• **Exercise input**

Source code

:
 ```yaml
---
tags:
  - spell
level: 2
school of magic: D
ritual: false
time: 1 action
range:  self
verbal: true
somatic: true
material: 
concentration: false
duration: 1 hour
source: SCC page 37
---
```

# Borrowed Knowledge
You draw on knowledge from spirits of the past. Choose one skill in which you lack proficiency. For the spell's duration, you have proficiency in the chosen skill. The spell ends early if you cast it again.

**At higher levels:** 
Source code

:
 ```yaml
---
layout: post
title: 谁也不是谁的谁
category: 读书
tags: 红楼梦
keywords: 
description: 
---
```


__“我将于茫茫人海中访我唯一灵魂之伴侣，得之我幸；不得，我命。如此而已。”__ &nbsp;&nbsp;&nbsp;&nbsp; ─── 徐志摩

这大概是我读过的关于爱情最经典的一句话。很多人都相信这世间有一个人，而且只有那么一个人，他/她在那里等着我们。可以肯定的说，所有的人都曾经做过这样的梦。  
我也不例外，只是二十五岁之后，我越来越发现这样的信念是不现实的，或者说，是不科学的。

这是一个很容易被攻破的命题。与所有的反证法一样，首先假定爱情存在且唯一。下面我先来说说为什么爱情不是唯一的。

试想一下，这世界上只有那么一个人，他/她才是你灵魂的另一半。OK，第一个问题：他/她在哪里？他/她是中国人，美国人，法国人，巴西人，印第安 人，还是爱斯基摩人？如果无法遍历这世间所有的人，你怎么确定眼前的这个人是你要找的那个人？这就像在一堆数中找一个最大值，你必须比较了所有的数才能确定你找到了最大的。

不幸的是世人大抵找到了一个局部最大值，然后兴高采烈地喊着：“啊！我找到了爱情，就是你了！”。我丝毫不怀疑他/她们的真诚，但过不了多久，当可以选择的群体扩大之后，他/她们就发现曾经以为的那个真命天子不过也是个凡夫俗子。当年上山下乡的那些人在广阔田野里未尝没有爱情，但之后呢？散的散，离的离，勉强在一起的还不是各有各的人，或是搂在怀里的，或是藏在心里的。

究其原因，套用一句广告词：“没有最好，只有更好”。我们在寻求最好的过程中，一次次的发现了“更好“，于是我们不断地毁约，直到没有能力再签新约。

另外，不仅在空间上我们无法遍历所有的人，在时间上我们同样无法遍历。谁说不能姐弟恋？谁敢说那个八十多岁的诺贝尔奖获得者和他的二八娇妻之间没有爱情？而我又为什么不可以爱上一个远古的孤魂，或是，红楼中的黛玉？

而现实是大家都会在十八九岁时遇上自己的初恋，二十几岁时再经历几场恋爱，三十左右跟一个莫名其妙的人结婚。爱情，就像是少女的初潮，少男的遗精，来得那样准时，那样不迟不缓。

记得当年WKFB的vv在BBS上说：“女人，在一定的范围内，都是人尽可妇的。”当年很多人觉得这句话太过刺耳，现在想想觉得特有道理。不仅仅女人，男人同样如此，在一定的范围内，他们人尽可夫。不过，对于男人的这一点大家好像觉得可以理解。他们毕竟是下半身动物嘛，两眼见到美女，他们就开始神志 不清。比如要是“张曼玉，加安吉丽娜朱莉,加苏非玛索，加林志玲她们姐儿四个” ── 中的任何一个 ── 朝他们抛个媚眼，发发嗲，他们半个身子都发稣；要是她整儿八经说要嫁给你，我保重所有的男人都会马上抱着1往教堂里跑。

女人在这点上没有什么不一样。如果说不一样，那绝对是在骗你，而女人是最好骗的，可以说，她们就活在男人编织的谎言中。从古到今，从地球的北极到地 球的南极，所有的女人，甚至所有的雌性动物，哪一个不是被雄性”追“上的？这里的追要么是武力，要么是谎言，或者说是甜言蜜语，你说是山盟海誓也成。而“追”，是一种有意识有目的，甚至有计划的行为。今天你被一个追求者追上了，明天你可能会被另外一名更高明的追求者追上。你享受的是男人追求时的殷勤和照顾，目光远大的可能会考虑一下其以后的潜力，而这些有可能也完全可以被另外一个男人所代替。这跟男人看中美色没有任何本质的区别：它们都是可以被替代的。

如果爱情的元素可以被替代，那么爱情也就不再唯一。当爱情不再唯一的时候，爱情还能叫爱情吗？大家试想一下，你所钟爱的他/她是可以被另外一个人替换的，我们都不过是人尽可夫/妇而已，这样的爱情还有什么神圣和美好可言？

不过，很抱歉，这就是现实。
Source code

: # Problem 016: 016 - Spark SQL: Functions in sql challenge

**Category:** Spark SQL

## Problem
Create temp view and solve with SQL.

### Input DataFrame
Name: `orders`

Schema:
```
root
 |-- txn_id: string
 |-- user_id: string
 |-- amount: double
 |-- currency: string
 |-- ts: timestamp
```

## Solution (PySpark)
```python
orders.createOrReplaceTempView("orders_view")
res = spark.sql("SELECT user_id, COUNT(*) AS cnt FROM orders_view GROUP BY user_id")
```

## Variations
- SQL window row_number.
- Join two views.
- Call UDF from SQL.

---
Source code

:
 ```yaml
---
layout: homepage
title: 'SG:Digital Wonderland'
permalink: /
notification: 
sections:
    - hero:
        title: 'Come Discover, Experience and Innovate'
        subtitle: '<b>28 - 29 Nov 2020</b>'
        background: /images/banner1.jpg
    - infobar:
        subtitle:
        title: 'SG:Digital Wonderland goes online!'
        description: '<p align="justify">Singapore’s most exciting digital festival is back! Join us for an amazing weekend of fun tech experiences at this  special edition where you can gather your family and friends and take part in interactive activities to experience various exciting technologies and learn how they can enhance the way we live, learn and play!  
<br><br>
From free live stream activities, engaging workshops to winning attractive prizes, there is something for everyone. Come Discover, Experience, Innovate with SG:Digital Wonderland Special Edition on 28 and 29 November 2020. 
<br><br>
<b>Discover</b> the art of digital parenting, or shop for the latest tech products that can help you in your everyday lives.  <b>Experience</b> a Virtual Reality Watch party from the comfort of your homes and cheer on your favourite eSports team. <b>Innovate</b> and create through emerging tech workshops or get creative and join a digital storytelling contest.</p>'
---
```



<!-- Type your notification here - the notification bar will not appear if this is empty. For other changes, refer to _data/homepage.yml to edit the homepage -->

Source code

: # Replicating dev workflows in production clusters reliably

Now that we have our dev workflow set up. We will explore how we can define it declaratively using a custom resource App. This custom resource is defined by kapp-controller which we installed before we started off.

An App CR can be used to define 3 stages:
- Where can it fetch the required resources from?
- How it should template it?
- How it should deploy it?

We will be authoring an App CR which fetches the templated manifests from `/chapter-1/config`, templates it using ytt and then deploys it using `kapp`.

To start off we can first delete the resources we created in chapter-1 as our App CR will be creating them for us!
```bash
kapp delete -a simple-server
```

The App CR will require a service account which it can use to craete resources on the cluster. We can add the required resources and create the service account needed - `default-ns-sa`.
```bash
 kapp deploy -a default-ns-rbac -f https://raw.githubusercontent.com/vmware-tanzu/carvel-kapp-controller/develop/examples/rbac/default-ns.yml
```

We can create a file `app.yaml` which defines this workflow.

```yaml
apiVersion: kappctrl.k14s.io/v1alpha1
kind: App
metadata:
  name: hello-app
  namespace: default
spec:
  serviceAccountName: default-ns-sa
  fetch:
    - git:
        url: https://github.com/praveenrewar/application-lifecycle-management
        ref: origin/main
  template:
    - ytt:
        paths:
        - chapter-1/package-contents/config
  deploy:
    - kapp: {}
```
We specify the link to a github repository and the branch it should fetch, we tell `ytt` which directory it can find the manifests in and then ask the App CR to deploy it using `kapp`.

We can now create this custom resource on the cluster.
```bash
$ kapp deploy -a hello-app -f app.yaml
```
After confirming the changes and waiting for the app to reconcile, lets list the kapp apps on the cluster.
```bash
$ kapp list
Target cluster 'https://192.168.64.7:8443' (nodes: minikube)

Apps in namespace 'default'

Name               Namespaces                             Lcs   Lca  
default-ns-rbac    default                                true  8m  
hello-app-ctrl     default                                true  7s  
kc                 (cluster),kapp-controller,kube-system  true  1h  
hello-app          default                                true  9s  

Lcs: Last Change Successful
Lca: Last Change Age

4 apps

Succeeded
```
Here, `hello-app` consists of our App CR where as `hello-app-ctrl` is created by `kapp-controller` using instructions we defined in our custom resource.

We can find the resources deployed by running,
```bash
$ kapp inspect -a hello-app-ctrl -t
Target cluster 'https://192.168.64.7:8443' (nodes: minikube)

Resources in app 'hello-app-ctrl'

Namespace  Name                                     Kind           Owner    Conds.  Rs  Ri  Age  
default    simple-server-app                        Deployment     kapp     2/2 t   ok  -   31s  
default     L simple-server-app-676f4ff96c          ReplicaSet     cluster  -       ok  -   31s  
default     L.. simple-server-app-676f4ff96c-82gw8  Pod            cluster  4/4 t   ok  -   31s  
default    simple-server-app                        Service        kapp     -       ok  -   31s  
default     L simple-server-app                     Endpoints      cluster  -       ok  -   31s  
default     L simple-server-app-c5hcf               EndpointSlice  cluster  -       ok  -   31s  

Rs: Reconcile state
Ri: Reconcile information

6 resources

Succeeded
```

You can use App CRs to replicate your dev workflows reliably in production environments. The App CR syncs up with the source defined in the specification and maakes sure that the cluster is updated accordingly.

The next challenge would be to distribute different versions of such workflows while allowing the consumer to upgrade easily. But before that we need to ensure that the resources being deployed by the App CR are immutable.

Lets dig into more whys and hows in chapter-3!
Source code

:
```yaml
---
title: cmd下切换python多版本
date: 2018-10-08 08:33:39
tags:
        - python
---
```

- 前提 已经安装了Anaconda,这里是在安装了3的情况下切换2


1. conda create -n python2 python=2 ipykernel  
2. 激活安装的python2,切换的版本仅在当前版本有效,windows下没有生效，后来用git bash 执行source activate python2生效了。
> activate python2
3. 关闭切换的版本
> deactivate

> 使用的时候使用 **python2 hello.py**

• **Problem description**
Among the lines of the data above, find those with the word "workflows" and show them.

• **Response to the task**
: # Replicating dev workflows in production clusters reliably
You can use App CRs to replicate your dev workflows reliably in production environments. The App CR syncs up with the source defined in the specification and maakes sure that the cluster is updated accordingly.
The next challenge would be to distribute different versions of such workflows while allowing the consumer to upgrade easily. But before that we need to ensure that the resources being deployed by the App CR are immutable.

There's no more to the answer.